Items from a data source
*** Begin section ***

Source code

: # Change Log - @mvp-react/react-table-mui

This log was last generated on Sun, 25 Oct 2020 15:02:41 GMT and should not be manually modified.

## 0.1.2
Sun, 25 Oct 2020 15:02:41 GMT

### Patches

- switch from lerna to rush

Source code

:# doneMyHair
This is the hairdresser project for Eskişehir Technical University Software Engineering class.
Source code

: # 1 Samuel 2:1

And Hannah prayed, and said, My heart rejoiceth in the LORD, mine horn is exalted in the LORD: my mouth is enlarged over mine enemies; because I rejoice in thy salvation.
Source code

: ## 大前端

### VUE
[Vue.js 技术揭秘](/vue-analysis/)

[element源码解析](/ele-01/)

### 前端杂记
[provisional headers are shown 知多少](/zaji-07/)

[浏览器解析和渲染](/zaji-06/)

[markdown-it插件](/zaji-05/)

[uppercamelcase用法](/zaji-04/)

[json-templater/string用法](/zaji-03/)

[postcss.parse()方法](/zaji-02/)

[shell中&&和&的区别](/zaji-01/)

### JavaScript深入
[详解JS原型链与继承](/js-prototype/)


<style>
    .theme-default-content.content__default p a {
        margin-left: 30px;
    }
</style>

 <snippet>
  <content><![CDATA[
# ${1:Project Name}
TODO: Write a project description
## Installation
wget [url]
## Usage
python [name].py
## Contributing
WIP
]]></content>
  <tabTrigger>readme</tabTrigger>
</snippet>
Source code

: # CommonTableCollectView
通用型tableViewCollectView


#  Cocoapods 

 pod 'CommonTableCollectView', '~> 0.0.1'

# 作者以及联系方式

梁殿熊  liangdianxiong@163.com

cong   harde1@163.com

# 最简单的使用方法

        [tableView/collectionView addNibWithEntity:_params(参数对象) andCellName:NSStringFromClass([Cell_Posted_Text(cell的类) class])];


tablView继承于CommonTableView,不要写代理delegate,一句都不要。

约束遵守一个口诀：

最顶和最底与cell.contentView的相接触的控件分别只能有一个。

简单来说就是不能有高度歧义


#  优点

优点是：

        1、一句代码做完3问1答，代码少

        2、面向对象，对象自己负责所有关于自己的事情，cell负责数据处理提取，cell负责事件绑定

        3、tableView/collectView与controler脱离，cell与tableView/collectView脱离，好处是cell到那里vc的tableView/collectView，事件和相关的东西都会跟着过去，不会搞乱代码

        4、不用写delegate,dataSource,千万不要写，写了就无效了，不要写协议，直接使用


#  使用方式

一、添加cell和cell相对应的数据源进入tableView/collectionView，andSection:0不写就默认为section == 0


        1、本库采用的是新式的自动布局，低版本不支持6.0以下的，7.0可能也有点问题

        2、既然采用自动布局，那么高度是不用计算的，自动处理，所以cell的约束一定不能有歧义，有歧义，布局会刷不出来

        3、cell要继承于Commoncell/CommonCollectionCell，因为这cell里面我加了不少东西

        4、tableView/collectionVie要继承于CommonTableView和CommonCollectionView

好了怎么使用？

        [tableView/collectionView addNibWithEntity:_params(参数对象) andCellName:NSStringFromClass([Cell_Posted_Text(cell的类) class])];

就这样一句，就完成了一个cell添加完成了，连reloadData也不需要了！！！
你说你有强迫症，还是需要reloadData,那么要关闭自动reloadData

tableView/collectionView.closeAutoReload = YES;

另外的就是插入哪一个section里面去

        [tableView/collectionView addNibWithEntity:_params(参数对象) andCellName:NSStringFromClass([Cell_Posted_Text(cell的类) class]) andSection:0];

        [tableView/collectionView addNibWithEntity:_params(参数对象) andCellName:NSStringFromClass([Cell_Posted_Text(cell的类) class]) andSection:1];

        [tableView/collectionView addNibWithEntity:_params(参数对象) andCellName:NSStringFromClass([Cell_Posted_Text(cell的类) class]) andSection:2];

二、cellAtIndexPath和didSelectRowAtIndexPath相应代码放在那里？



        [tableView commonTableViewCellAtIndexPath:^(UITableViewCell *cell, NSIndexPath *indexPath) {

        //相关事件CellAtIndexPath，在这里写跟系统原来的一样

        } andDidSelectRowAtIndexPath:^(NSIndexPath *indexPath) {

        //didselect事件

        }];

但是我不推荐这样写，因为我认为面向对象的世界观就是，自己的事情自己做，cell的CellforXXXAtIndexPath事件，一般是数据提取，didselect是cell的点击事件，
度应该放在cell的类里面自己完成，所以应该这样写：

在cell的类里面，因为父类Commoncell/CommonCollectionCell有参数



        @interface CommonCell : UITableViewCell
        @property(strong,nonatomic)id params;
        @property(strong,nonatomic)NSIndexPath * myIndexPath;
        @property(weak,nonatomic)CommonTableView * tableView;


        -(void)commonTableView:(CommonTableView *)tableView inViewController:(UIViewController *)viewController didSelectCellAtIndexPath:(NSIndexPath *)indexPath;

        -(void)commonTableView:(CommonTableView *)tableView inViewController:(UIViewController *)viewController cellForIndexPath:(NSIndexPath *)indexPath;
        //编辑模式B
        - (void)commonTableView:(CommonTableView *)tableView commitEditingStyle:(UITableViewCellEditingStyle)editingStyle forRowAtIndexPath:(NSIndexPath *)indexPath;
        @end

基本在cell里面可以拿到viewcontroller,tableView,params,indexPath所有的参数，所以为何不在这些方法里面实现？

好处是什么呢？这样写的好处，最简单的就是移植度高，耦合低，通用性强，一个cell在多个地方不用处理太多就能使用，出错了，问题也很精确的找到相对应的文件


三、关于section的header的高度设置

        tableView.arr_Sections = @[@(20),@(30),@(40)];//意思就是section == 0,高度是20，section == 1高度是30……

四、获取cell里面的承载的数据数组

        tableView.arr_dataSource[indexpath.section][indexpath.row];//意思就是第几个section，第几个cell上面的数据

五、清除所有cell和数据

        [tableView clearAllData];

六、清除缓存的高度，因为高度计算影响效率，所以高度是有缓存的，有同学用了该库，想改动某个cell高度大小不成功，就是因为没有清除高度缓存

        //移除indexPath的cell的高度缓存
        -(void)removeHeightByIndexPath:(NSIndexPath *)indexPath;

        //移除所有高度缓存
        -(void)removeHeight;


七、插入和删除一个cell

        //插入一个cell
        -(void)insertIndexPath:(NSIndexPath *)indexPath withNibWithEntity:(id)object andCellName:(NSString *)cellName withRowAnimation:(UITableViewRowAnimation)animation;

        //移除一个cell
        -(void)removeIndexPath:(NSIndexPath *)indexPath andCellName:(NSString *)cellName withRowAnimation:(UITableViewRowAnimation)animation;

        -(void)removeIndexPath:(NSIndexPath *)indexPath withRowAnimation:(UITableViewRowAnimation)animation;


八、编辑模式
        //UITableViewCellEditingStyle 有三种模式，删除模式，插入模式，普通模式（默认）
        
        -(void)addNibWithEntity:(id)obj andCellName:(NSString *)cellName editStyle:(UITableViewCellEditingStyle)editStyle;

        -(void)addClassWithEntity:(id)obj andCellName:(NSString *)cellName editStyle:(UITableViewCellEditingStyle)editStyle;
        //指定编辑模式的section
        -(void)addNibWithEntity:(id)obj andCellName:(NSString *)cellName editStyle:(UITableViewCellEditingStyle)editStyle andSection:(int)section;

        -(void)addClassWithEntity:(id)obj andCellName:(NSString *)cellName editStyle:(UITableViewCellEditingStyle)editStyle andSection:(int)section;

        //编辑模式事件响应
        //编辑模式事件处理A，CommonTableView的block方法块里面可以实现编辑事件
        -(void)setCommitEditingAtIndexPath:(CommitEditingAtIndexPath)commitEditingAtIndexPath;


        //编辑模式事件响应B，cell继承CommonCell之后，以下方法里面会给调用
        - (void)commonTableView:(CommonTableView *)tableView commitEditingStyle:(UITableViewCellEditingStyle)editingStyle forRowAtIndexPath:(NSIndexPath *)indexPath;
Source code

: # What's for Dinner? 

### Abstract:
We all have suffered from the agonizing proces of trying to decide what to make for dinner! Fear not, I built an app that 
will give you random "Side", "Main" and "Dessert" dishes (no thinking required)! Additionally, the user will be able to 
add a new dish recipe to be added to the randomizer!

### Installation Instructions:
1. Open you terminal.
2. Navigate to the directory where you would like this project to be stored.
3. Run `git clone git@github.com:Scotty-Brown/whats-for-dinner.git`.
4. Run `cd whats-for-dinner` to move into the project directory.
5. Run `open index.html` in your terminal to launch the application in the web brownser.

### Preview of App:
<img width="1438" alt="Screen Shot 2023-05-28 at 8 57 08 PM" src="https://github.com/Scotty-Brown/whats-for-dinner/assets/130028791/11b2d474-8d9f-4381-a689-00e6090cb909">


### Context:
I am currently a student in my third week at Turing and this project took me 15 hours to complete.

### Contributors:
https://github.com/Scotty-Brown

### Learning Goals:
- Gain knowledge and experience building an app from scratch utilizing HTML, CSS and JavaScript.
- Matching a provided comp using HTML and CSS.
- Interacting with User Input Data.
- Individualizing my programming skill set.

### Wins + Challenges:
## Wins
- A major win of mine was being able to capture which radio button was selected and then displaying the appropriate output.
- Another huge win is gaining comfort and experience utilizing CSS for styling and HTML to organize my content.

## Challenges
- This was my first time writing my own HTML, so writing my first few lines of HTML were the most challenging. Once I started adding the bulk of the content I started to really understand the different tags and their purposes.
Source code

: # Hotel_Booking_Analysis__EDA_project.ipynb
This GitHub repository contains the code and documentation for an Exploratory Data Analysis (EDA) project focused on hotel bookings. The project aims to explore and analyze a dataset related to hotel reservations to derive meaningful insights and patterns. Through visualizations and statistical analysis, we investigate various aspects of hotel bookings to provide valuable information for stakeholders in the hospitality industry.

*** End section ***

■ TASK ITEM: Output the first line of the entries above and every line after it, exactly as written, ending with the line that contains "1 Samuel 2:1".

■ YOUR SOLUTION:
Source code

: # Change Log - @mvp-react/react-table-mui

This log was last generated on Sun, 25 Oct 2020 15:02:41 GMT and should not be manually modified.

## 0.1.2
Sun, 25 Oct 2020 15:02:41 GMT

### Patches

- switch from lerna to rush

Source code

:# doneMyHair
This is the hairdresser project for Eskişehir Technical University Software Engineering class.
Source code

: # 1 Samuel 2:1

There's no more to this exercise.